All of that seems to make sense for the health of Myanmar; however, reductions in annual harvest amounts have also been mentioned. With an additional 20% reduction anticipated even before the April 2014 ban, only 40% of the timber once seen as available will be allowed to be harvested. While such measures can potentially help maintain a healthy forest and sustainable Teak quality, the bright and promising future may not have a chance to come.

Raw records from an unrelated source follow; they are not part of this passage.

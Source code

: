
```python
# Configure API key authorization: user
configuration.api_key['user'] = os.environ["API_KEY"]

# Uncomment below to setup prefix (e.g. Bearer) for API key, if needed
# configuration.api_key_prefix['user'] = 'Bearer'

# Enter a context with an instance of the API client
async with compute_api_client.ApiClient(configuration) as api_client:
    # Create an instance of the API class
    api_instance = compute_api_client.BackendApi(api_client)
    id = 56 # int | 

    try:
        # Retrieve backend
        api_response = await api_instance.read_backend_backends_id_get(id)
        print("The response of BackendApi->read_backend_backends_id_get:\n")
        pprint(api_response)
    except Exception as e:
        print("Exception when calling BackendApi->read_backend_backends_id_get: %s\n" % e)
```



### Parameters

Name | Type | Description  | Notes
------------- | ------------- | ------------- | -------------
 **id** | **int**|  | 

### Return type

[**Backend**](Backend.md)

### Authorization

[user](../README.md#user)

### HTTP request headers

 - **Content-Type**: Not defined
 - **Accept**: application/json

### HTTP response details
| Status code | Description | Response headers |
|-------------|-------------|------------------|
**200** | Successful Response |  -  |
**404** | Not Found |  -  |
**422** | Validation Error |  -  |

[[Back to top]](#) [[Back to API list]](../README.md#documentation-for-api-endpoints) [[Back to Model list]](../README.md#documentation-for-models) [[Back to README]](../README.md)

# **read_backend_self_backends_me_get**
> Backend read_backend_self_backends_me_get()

Once the logging ban hits next April, the situation will really escalate. Generally speaking, a tree takes anywhere from 3 to 8 months to get from the forest floor to the export yard. After the ban occurs, the logs will need to be milled in Myanmar, requiring an additional 6 to 8-month time lapse. All in all, a 9 to 16-month wait until Teak begins its voyage on the high seas will be completely baffling in a world in which 2-day shipping has become standard. Even without major price hikes, customers will likely look for alternative species that are readily available, potentially marring the Teak market for years to come.
J. Gibson McIlvain Company
Since 1798, when Hugh McIlvain established a lumber business near Philadelphia, the McIlvain family has been immersed in the premium import and domestic lumber industry. With its headquarters located just outside of Baltimore, the J. Gibson McIlvain Company (www.mcilvain.com) is one of the largest U.S. importers of exotic woods.
As an active supporter of sustainable lumber practices, the J. Gibson McIlvain Company has provided fine lumber for notable projects throughout the world, including the White House, Capitol building, Supreme Court, and the Smithsonian museums. Contact a representative at J. Gibson McIlvain today by calling toll free (800) 638-9100.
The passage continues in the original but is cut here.